Sylvain Lhuissier est actuellement chargé de mission auprès de l'Agence du travail d'intérêt général et de l'insertion professionnelle au sein du ministère français de la Justice. En 2014, il a cofondé l'association Chantiers-Passerelles pour développer des alternatives à la prison et changer le regard des citoyens sur la justice et la peine. C'est donc un homme de terrain qui nous livre ici son analyse.

L'auteur introduit le sujet dans un premier chapitre où il démontre quelques lieux communs tels que « la prison, c'est le Club Med ») et où il rappelle que, en France, 42 % des prisonniers ne sont pas des condamnés mais des personnes en détention provisoire et que seuls 1,5 % des condamnés sont des criminels (« Cessons de construire tout notre système carcéral sur 1,5 % des cas. »).

Il pose ensuite les questions centrales dans les deux chapitres suivants, qui sont intitulés « La prison: efficace ou dangereuse ? » et « À quoi sert vraiment la prison ? ». Il y attire l'attention sur tous ceux qui sortent de prison diminués, tant sur le plan psychologique que sur le plan physique (« Des années après leur libération, certains attendent toujours qu'on ouvre la porte de leur chambre pour en sortir ou celle d'un magasin pour y entrer. D'autres, trop habitués à vivre avec un champ de vision de 10 mètres maximum, ont développé une phobie des grands espaces. »). Pour ceux-là, la prison est plus une école de dépendance qu'une école d'autonomie. Il fait ensuite remarquer que la prison n'est pas un moyen efficace de dissuasion et il remet en question la prison comme moyen de mettre les délinquants hors d'état de nuire. À l'homme de la rue qui se réjouit de voir un délinquant emprisonné, il rappelle au même moment, un autre délinquant en sort, que la prison n'aura probablement pas rendu meilleur.

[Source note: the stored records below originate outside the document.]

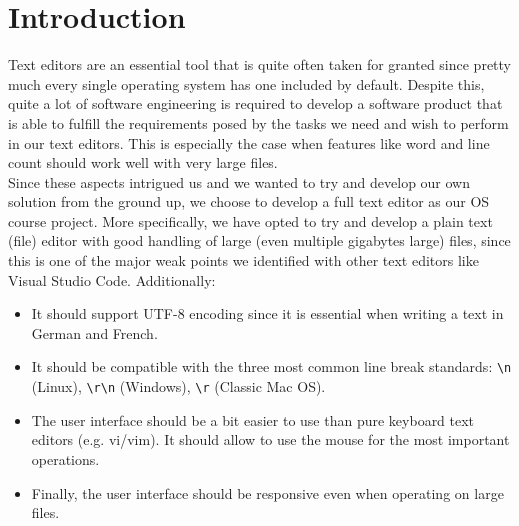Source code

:\section{Introduction}\label{sec:intro}


Text editors are an essential tool that is quite often taken for granted since pretty much every single operating system has one included by default. Despite this, quite a lot of software engineering is required to develop a software product that is able to fulfill the requirements posed by the tasks we need and wish to perform in our text editors. This is especially the case when features like word and line count should work well with very large files. \\
Since these aspects intrigued us and we wanted to try and develop our own solution from the ground up, we choose to develop a full text editor as our OS course project. More specifically, we have opted to try and develop a plain text (file) editor with good handling of large (even multiple gigabytes large) files, since this is one of the major weak points we identified with other text editors like Visual Studio Code.
Additionally: 
\begin{itemize}
\item  It should support UTF-8 encoding since it is essential when writing a text in German and French.
\item It should be compatible with the three most common line break standards: \verb|\n| (Linux), \verb|\r\n| (Windows), \verb|\r| (Classic Mac OS). 
\item The user interface should be a bit easier to use than pure keyboard text editors (e.g. vi/vim). It should allow to use the mouse for the most important operations.
\item Finally, the user interface should be responsive even when operating on large files.
\end{itemize}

Certes, il admet que la prison peut être un moyen de mettre un délinquant hors d'état de nuire, mais cette situation doit être temporaire et accompagnée d'actions visant à éviter la récidive.

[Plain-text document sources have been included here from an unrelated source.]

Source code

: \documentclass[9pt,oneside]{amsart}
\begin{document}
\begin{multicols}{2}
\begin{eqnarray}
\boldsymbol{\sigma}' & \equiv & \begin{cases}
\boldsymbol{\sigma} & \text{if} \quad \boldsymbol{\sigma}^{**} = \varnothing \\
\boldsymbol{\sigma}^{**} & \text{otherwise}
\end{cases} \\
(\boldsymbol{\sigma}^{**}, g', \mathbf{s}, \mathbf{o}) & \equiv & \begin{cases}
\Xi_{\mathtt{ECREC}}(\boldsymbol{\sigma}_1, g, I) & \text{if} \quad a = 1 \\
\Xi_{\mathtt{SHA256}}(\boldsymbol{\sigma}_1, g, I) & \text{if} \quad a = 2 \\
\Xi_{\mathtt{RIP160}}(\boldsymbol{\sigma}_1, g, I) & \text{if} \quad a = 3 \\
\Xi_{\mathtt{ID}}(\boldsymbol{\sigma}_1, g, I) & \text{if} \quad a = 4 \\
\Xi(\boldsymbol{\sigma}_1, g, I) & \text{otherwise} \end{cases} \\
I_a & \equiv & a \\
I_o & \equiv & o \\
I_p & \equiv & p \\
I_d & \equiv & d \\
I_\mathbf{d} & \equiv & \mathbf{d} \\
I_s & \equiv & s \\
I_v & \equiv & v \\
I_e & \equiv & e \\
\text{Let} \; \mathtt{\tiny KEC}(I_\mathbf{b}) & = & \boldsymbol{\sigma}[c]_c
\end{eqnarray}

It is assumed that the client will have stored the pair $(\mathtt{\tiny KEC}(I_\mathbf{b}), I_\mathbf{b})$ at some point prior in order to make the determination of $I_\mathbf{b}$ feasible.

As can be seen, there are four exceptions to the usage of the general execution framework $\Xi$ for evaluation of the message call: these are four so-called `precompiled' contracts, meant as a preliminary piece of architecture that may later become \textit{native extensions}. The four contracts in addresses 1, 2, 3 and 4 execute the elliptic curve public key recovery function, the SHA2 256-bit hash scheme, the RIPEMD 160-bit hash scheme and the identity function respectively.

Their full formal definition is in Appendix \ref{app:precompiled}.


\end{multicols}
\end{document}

L'auteur termine son analyse en proposant des peines alternatives telles que le travail d'intérêt général. Il insiste sur la mise en place de parcours de sortie de la délinquance, parcours qui, si je comprends bien, est actuellement quasi inexistant (« Autre preuve que l'insertion est en réalité une mission très secondaire: l'absence totale d'évaluation. le ministère de la Justice ne dispose d'aucune statistique sur les parcours d'insertion des personnes après la peine. »).

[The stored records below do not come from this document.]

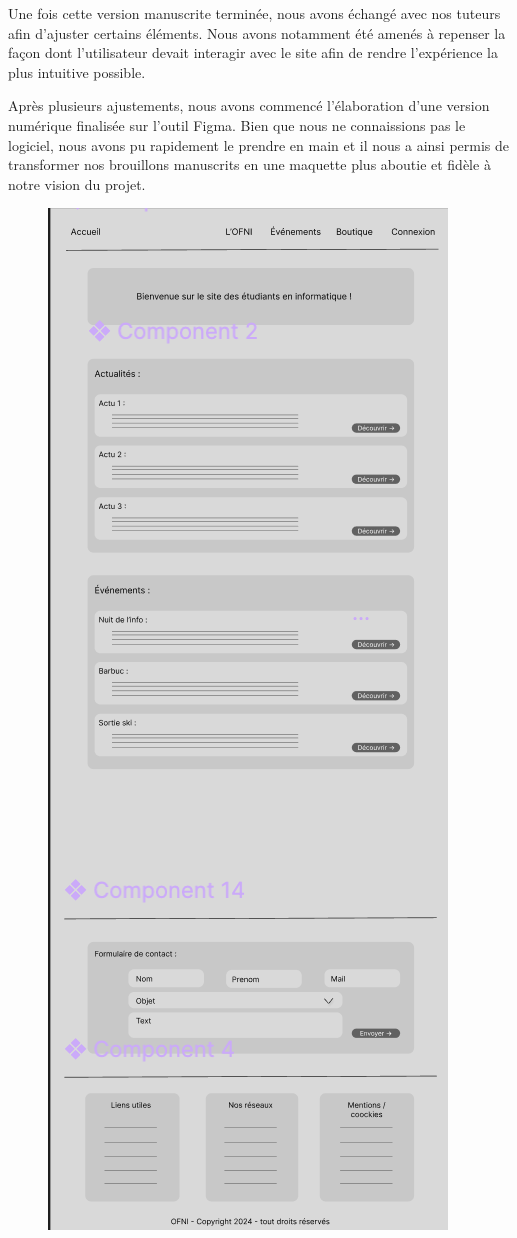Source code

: Une fois cette version manuscrite terminée, nous avons échangé avec nos tuteurs afin d’ajuster certains éléments.
Nous avons notamment été amenés à repenser la façon dont l'utilisateur devait interagir avec le site afin de rendre l'expérience la plus intuitive possible.


Après plusieurs ajustements, nous 
avons commencé l'élaboration d'une version numérique finalisée sur l'outil Figma.
Bien que nous ne connaissions pas le logiciel, nous avons pu rapidement le prendre en main et il nous a ainsi permis de transformer nos brouillons manuscrits en une maquette plus aboutie et fidèle à notre vision du projet.

\begin{figure}[H]
    \centering
    \includegraphics[scale=0.4]{assets/pictures/figma.png}

\end{figure}
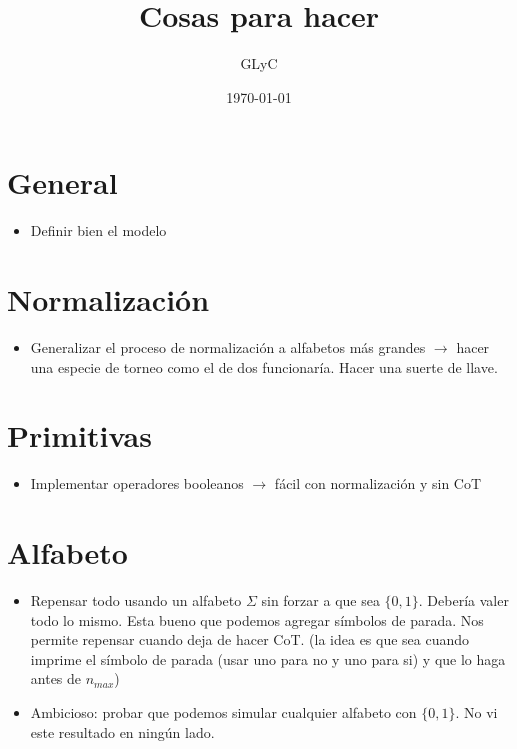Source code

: \documentclass{article}
\title{Cosas para hacer}
\author{GLyC}
\date{\today}
\begin{document}
\maketitle


\section{General}

\begin{itemize}
    \item Definir bien el modelo
\end{itemize}




\section{Normalización}

\begin{itemize}
    \item Generalizar el proceso de normalización a alfabetos más grandes $\rightarrow$ hacer una especie de torneo como el de dos funcionaría. Hacer una suerte de llave.
\end{itemize}




\section{Primitivas}

\begin{itemize}
    \item Implementar operadores booleanos $\rightarrow$ fácil con normalización y sin CoT
\end{itemize}


\section{Alfabeto}

\begin{itemize}
    \item Repensar todo usando un alfabeto $\Sigma$ sin forzar a que sea $\{0,1\}$. Debería valer todo lo mismo. Esta bueno que podemos agregar símbolos de parada. Nos permite repensar cuando deja de hacer CoT. (la idea es que sea cuando imprime el símbolo de parada (usar uno para no y uno para si) y que lo haga antes de $n_{max}$)
    \item Ambicioso: probar que podemos simular cualquier alfabeto con $\{0,1\}$. No vi este resultado en ningún lado.
\end{itemize}
\end{document}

Ce petit livre tranche avec les monographies des penseurs en chambres. Les questions qu'il pose sont assurément fort intéressantes. Je pense néanmoins qu'il gagnerait en force s'il pouvait s'appuyer sur une étude plus approfondie. Par exemple, l'auteur clame à plusieurs reprises qu'il ne faut pas construire un projet de prisons en se focalisant sur le petit pourcentage de véritables criminels qu'elles renferment, mais il ne donne pas d'indications sur la répartition des durées d'emprisonnement, ni sur une éventuelle corrélation entre la durée de l'emprisonnement et les risques de récidive (une courte peine pourrait dans certains cas s'avérer efficace sans trop d'effets indésirables). Il ne donne pas non plus la parole aux juges qui prononcent les peines d'emprisonnement. Bref, il faudrait approfondir et nuancer. Mais je conviens que cela demande des moyens. Un livre comme celui-ci a ses limites mais il a le grand mérite de mettre le débat sur la place publique et d'inciter les citoyens à pousser leurs représentants à mener les actions politiques qui débloqueront les moyens nécessaires à l'amélioration de l'efficacité des peines.

Je vous incite donc à confronter vos a priori aux arguments de « Décarcérer », qui se lit fort agréablement, et je remercie vivement les éditions Rue de l'échiquier de me l'avoir fait découvrir, dans le cadre d'une opération Masse critique de Babelio. Ce n'est d'ailleurs pas la première fois que Rue de l'échiquier suscite mon intérêt: j'avais déjà commenté ici « Heineken en Afrique : Une multinationale décomplexée » d'Olivier van Beemen. le catalogue joint à l'envoi a retenu toute mon attention !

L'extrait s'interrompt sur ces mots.